Without this therapeutic progress “will be severely slowed down”, “scarce funds” will be wasted and initiating multi-site trials will remain “a formidable, expensive and time-consuming process”.
Failings in GCP stem from “the lack of formal, early, and integral involvement of the academic and clinical investigator community”. Without this input regulators created guidance that fails to understand what aspects of a trial matter, writes Yusuf, while placing burdens on investigators.
“[ICH GCP guidelines] have created a byzantine maze of bureaucratic steps that emphasise relatively unimportant issues, leading to waste, obstructing the conduct of well-designed important trials, and impeding scientific progress”, writes Yusuf.
These issues have been created without harmonising trial initiation approval, according to Yusuf, and it is questionable whether “GCPs are ‘good’, ‘clinically relevant’, or ‘practical’”.
Standardisation & multi-centre trials
Yusuf covers specific failings of GCP guidelines. Firstly, the need for precise standardisation of processes and procedures is, according to Yusuf, made redundant by randomised controlled groups. Consequently, focus should be placed on the “only three issues that matter”.

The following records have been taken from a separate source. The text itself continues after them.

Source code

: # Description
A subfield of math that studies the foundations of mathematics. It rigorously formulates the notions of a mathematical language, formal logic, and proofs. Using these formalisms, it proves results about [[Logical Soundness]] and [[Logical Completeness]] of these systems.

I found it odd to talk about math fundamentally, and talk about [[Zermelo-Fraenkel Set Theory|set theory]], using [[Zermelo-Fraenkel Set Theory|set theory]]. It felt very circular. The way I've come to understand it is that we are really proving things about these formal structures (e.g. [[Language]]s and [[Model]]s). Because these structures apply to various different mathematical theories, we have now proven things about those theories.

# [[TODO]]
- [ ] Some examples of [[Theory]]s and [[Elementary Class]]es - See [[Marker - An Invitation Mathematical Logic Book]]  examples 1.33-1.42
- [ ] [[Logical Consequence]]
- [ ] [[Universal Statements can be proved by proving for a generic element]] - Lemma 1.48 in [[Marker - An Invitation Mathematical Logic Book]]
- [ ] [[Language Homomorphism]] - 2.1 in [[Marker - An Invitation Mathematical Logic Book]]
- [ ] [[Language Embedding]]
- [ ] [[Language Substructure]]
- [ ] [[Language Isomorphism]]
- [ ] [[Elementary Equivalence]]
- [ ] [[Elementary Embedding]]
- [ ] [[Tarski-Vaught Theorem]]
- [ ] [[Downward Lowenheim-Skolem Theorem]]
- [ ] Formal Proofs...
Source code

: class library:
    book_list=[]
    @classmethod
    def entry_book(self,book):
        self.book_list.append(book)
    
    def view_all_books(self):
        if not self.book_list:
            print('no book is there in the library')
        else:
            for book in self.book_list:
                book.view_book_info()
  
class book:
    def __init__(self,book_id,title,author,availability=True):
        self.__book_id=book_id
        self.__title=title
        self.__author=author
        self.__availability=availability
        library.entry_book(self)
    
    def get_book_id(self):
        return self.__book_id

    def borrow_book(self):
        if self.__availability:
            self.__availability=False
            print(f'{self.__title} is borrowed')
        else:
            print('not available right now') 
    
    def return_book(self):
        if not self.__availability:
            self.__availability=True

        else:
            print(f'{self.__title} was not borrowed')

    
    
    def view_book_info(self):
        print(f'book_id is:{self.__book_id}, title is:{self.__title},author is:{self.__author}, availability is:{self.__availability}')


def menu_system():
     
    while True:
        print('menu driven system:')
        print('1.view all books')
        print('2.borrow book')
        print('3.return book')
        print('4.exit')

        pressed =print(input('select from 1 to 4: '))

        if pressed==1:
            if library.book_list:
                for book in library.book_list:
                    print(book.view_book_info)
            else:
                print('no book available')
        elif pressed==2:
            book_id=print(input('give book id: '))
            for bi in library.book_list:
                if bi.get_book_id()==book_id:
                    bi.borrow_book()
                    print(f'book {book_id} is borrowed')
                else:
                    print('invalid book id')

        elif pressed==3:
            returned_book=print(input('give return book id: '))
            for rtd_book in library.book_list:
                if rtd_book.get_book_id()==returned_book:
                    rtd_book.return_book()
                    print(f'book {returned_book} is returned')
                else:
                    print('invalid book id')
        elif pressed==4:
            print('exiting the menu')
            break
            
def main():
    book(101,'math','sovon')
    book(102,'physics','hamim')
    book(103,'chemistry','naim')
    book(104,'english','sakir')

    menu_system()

These are ensuring: concealed randomisation and inclusion of all randomised patients in the analysis; enough events to minimise random errors; and unbiased ascertainment of outcomes. A simplified approach, focused on these elements, would cut costs, writes Yusuf.
Global multi-centre trials expose another regulatory failing, according to Yusuf, because one protocol must be reviewed by many ethics committees. Minor variations between jurisdictions have made initiating multi-site trials “a formidable, expensive and time-consuming process”.
To resolve these issues “one single rigorous review by a reputable international group should be adequate and accepted by all centres and regulators”, writes Yusuf.
Insurance & adverse events
The adverse event (AE) definition is, in practical terms, “neither sensitive nor specific, and can be compared to searching for a ‘needle in a haystack’”, according to Yusuf. To fix this Yusuf says AEs should be only classified as such after a threshold, such as dose reduction, is crossed.
Finally, the lack of distinction between Phase III and Phase IV trials in insurance requirements can place a “huge burden” on studies “where the risks to patients are negligible”, writes Yusuf.
The solution
Yusuf recommends adoption of a risk-based approach that places more demands on early phase trials of new interventions. This should be an international effort that brings together different stakeholders.
“If this is not done, progress in the battle against disease will be severely slowed down and much of the scarce funds available for clinical trials will be wasted. Our patients deserve better. We should demand no less”, ends Yusuf.